Contrariamente al giullare, A.G. non si esibisce per mostrare al popolo i suoi vizi. I suoi guitti sono invece una sfida. Un intento moralizzatore lo aveva invece Augusto Avellaneda, convinto che durante il suo impero gli spagnoli avessero finalmente l’occasione di confrontarsi con il malcostume generale e finalmente redimersi.

L’ascesa e il declino di Avellaneda, da pingue dittatore a flaccido vecchio, un tempo temuto e riverito, ora sbeffeggiato e da ben pochi compatito si concludono con un autodafé per il quale i comunisti, che hanno scalzato i repubblicani, scomodano persino una ghigliottina.
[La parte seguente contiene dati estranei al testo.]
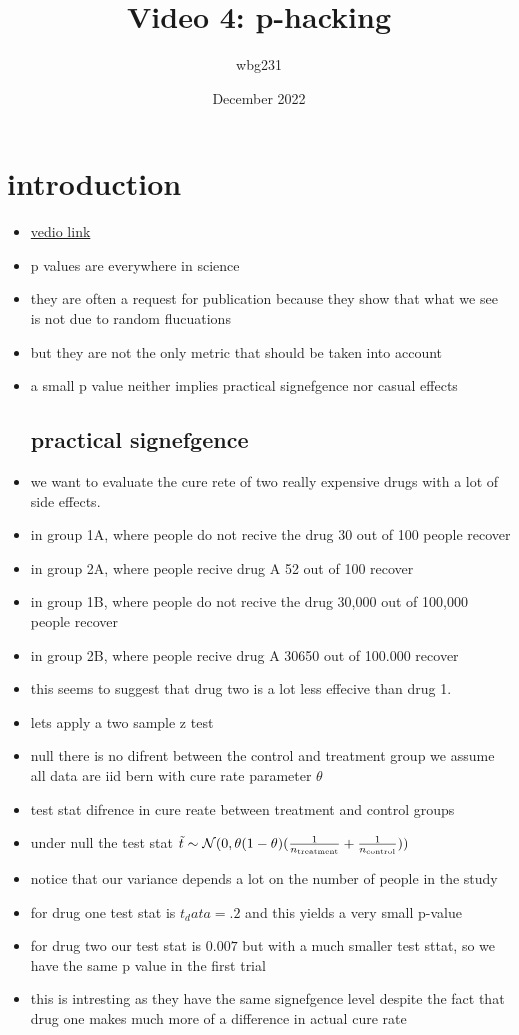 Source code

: \documentclass{article}
\title{Video 4: p-hacking}
\author{wbg231 }
\date{December 2022}
\begin{document}
\maketitle

\section*{introduction}
\begin{itemize}
\item \href{https://www.youtube.com/watch?v=acTMImWTKpQ&list=PLBEf5mJtE6KuZ5NBQMuWIMsiOOrV9ibzm&index=85}{vedio link}
\item p values are everywhere in science 
\item they are often a request for publication because they show that what we see is not due to random flucuations
\item but they are not the only metric that should be taken into account
\item a small p value neither implies practical signefgence nor casual effects
\subsection*{practical signefgence}
\item we want to evaluate the cure rete of two really expensive drugs with a lot of side effects. 
\item in group 1A, where people do not recive the drug 30 out of 100 people recover
\item in group 2A, where people recive drug A 52 out of 100 recover
\item in group 1B, where people do not recive the drug 30,000 out of 100,000 people recover
\item in group 2B, where people recive drug A 30650 out of 100.000 recover
\item this seems to suggest that drug two is a lot less effecive than drug 1. 
\item lets apply a two sample z test 
\item null there is no difrent between the control and treatment group we assume all data are iid bern with cure rate parameter $\theta$
\item test stat difrence in cure reate between treatment and control groups
\item under null the test stat $\Tilde{t}\sim\mathcal{N}(0,\theta(1-\theta)(\frac{1}{n_{\text{treatment}}}+\frac{1}{n_{\text{control}}}))$
\item notice that our variance depends a lot on the number of people in the study
\item for drug one test stat is $t_data=.2$ and this yields a very small p-value
\item for drug two our test stat is $0.007$ but with a much smaller test sttat, so we have the same p value in the first trial 
\item this is intresting as they have the same signefgence level despite the fact that drug one makes much more of a difference in actual cure rate 

\end{itemize}
\end{document}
Ancora uno o due minuti e poi quell’affare l’avrebbe spedito tra le stelle. In pratica, era il modello base di navicella spaziale: legno, acciaio inossidabile, cinghie per assicurare il pilota.

Riaffiora pertanto il tema del cosmo e della corsa alle stelle che rimane un sogno rincorso e contemplato anche attraverso le sbarre della gabbia nelle varie piazze. 

E così, dopo quasi ventisette anni, Augusto Goffredo Avellaneda de la Gardo può finalmente timbrare il suo personale “biglietto stellato”.

Si concluse così l’epoca di Augusto Goffredo Avellaneda de la Gardo, dittatore e dio, meglio noto in Spagna e nel resto del mondo come A.G.